Audit Committee.   Our Board of Directors has a standing Audit Committee composed entirely of independent directors. The current members of the Audit Committee are Ms. Hebard (Chairperson) and Messrs. Finnerty and Sloves, each of whom has been determined by our Board of Directors to be independent in accordance with the NYSE listing rules and the SEC’s audit committee independence standards.
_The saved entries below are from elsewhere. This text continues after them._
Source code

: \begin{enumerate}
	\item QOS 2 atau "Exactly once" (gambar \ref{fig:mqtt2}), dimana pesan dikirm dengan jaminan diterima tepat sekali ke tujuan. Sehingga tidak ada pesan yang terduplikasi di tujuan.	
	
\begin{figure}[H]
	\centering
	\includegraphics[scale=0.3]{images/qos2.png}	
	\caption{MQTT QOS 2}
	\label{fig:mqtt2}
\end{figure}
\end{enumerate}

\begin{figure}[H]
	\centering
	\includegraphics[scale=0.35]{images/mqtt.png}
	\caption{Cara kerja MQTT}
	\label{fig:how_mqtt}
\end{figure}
Ms. Lenehan served as the Chairperson of the Audit Committee until her term expired on May 25, 2023. Ms. Hebard was appointed as the Chairperson of the Audit Committee on May 25, 2023. The purpose of the Audit Committee is to provide assistance to the Board in fulfilling its legal and fiduciary obligations with respect to matters involving the accounting, auditing, financial reporting, internal control and legal compliance functions of the Company and its subsidiaries, including, without limitation, assisting the Board’s oversight of the following: (a) the integrity of the Company’s financial statements, earnings releases, the disclosures under the section captioned “Management’s Discussion and Analysis of Financial Condition and Results of Operations” in the Company’s Forms 10-K and 10-Q and significant accounting policies; (b) the Company’s compliance with legal and regulatory requirements; (c) the Company’s independent registered public accounting firm’s qualifications and independence; and (d) the performance of the Company’s internal audit function and the appointment, compensation, performance and retention of the Company’s independent registered public accounting firm. The Audit Committee operates pursuant to a charter, which is available on our website, www.rithmcap.com. You may also obtain a copy of the charter by writing to the Company at 799 Broadway, 8th Floor, New York, New York 10003, Attention: Investor Relations.
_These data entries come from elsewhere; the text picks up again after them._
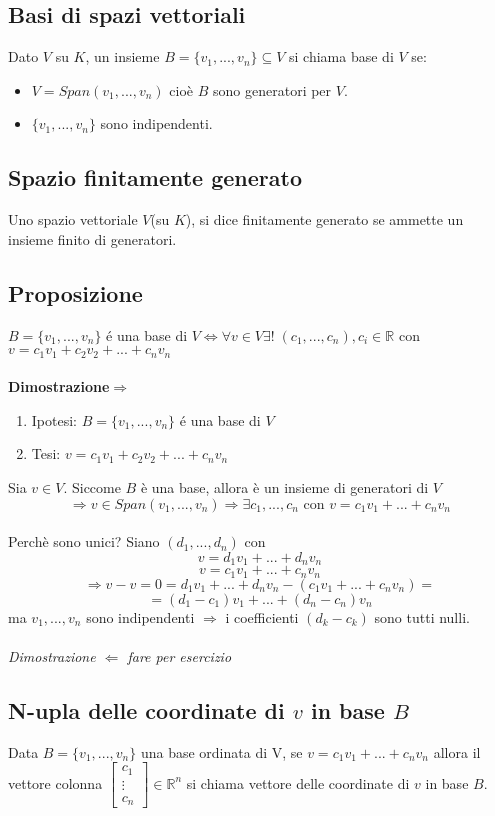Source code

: \subsection{Basi di spazi vettoriali}
Dato \(V\) su \(K\), un insieme \(B=\{v_1,...,v_n\}\subseteq V\) si chiama base di \(V\) se:
\begin{itemize}

	\item \(V=Span(v_1,...,v_n)\) cioè \(B\) sono generatori per \(V\).

	\item \(\{v_1,...,v_n\}\) sono indipendenti.

\end{itemize}

\subsection{Spazio finitamente generato}
Uno spazio vettoriale $V$(su $K$), si dice finitamente generato se ammette un insieme finito di generatori.

\subsection{Proposizione}
$B=\{v_1,...,v_n\}$ é una base di $V\Leftrightarrow \forall v\in V\exists !\;(c_1,...,c_n),c_i\in\mathbb{R}$ con \\$v=c_1v_1+c_2v_2+...+c_nv_n$
\\
\\\textbf{Dimostrazione$\Rightarrow$}
\begin{enumerate}
	\item Ipotesi: $B=\{v_1,...,v_n\}$ é una base di $V$
	\item Tesi: $v=c_1v_1+c_2v_2+...+c_nv_n$
\end{enumerate}
Sia $v\in V$. Siccome $B$ è una base, allora è un insieme di generatori di $V$
\[\Rightarrow v\in Span(v_1,...,v_n)\Rightarrow \exists c_1,...,c_n \text{ con } v=c_1v_1+...+c_nv_n\]
 \\Perchè sono unici? Siano $(d_1,...,d_n)$ con 
 \[v=d_1v_1+...+d_nv_n\]
 \[v=c_1v_1+...+c_nv_n\]
 \[\Rightarrow v-v=0=d_1v_1+...+d_nv_n-(c_1v_1+...+c_nv_n)=\]
 \[=(d_1-c_1)v_1+...+(d_n-c_n)v_n\]
 ma $v_1,...,v_n$ sono indipendenti $\Rightarrow$ i coefficienti $(d_k-c_k)$ sono tutti nulli.
 \\
 \\\textit{Dimostrazione $\Leftarrow$ fare per esercizio}

 \subsection{N-upla delle coordinate di $v$ in base $B$}
 Data $B=\{v_1,...,v_n\}$ una base ordinata di V, se $v=c_1v_1+...+c_nv_n$ allora il vettore colonna $\begin{bmatrix}c_1\\\vdots\\c_n\end{bmatrix}\in\mathbb{R}^n$ si chiama vettore delle coordinate di $v$ in base $B$.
The Board of Directors has determined that Ms. Hebard, our Audit Committee Chairperson, qualifies as an “Audit Committee Financial Expert” as defined by the rules of the SEC, and as noted above, our Board of Directors has determined that Ms. Hebard is independent under NYSE and SEC standards.
Compensation Committee.   The members of the Compensation Committee are Ms. Hebard and Messrs. Finnerty, Saltzman (Chairperson) and Sloves, each of whom has been determined by our Board of Directors to be independent in accordance with the NYSE listing rules. The responsibilities of the Compensation Committee include, but are not limited to, the following: (a) overseeing the design of our executive compensation programs, policies and practices; (b) determining the types and amounts of compensation for our named executive officers; (c) administering and approving the grant of awards under any incentive compensation plan, including any equity-based plan, of the Company; (d) making recommendations to our Board of Directors regarding director compensation; (e) reviewing and discussing with management our compensation discussion and analysis included in our annual proxy statement; and (f) preparing the compensation committee report as required under SEC rules. The charter of the Compensation Committee is available on our website, www.rithmcap.com. You may also obtain a copy of the charter by writing to the Company at 799 Broadway, 8th Floor, New York, New York 10003, Attention: Investor Relations.
The compensation paid to our named executive officers during 2023 is discussed under “Compensation Discussion and Analysis” included herein.
Each member of the Compensation Committee is a “non-employee director” as defined under Rule 16b-3 under the Securities Exchange Act of 1934, as amended (the “Exchange Act”), as well as being an independent director under the NYSE listing standards and other applicable laws, rules and regulations.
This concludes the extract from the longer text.